The man silently bending over the book raised many questions. Once upon a time, reading was quite a noisy activity. It meant declamation: always read aloud.
It's hard to believe, but in ancient times they read only aloud. Reading in silence was simply not accepted. Even at the turn of the 4th-5th centuries. The "sinister" silent reading still needed explanation and justification.
Once upon a time, reading was quite a noisy activity. Back in the II century. n. NS. it meant declamation: always read aloud.
Here are some passages from Lucian of Samosata ("The ignoramus who bought many books") that attest to this:
2. You gaze at your books with all your eyes, just, I swear by Zeus, you gorge yourself on them, and you even read some of them, albeit too hastily, so your eyes are always ahead of your tongue.
7. You do not see that the same thing, of course, happens to you when you hold in your hands the most beautiful book, clothed in purple skin, with a gold clasp, and you read it, shamefully distorting words, so that educated people make fun of you, the flatterers who are with you praise, but inwardly, turning away, they also laugh a lot.

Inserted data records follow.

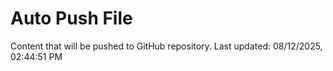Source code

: # Auto Push File

Content that will be pushed to GitHub repository.
Last updated: 08/12/2025, 02:44:51 PM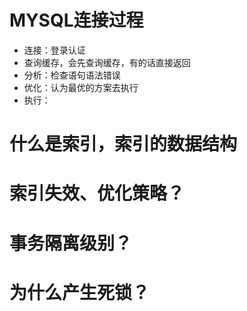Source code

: 
# MYSQL连接过程
- 连接：登录认证
- 查询缓存，会先查询缓存，有的话直接返回
- 分析：检查语句语法错误
- 优化：认为最优的方案去执行
- 执行：
# 什么是索引，索引的数据结构

# 索引失效、优化策略？

# 事务隔离级别？

# 为什么产生死锁？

19. Demetrius the Cynic, while in Corinth, saw an ignorant man reading a most beautiful book, namely the Bacchae of Euripides, reaching just the point where the messenger tells of the suffering of Pentheus and the deed committed by Agave. Dimitri tore the book away from him and tore it apart, declaring: "It is better for Pentheus to be torn to pieces by me once than you - many times."

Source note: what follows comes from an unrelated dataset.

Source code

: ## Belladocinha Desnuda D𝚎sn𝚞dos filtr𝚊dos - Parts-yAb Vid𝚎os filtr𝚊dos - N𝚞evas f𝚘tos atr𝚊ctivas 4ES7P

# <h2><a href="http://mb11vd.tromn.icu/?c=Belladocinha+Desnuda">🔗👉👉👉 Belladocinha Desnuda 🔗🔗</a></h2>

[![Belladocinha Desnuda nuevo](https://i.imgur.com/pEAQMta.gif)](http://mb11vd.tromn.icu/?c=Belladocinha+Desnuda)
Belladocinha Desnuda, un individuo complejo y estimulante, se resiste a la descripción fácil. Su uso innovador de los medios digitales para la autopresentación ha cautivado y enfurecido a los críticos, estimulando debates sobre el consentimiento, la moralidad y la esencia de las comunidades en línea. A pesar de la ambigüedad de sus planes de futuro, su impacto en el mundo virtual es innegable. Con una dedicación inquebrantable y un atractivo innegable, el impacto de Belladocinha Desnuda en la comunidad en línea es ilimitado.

28. But if you nevertheless decided to stay invariably in your illness, then go buy books, keep them at home under lock and key and reap the owner's laurels. Enough with you and that. But do not ever touch them, do not read, do not humiliate with your language the words spoken by the men of antiquity, and their creations, which have done nothing wrong to you.

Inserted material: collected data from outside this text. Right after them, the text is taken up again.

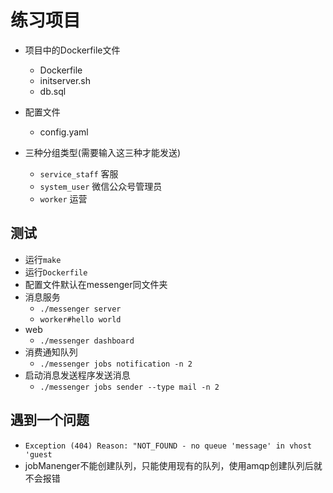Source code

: # 练习项目
- 项目中的Dockerfile文件
    - Dockerfile
    - initserver.sh
    - db.sql
    
- 配置文件
    - config.yaml
- 三种分组类型(需要输入这三种才能发送)
    - `service_staff` 客服
    - `system_user` 微信公众号管理员
    - `worker`      运营
## 测试
- 运行`make`
- 运行`Dockerfile`
- 配置文件默认在messenger同文件夹
- 消息服务
    - `./messenger server`
    - `worker#hello world`
- web  
    - `./messenger dashboard`
- 消费通知队列
    - `./messenger jobs notification -n 2`
- 启动消息发送程序发送消息
    - `./messenger jobs sender --type mail -n 2`

## 遇到一个问题
- `Exception (404) Reason: "NOT_FOUND - no queue 'message' in vhost 'guest`
-  jobManenger不能创建队列，只能使用现有的队列，使用amqp创建队列后就不会报错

Scientists believe that reading aloud helped to better understand the meaning - since in those days there were no generally accepted punctuation marks and even separation of words. I think it can be added to this that poetry, the word of art in general, from ancient times influenced primarily the ear - hence the ancients' attention to the rhythm and style of both poetic and prosaic speech.
By a lucky coincidence, history has preserved that moment from which one can conditionally begin the countdown of the process (probably long) of refusal from declamation and the transition to reading "with eyes", "to oneself."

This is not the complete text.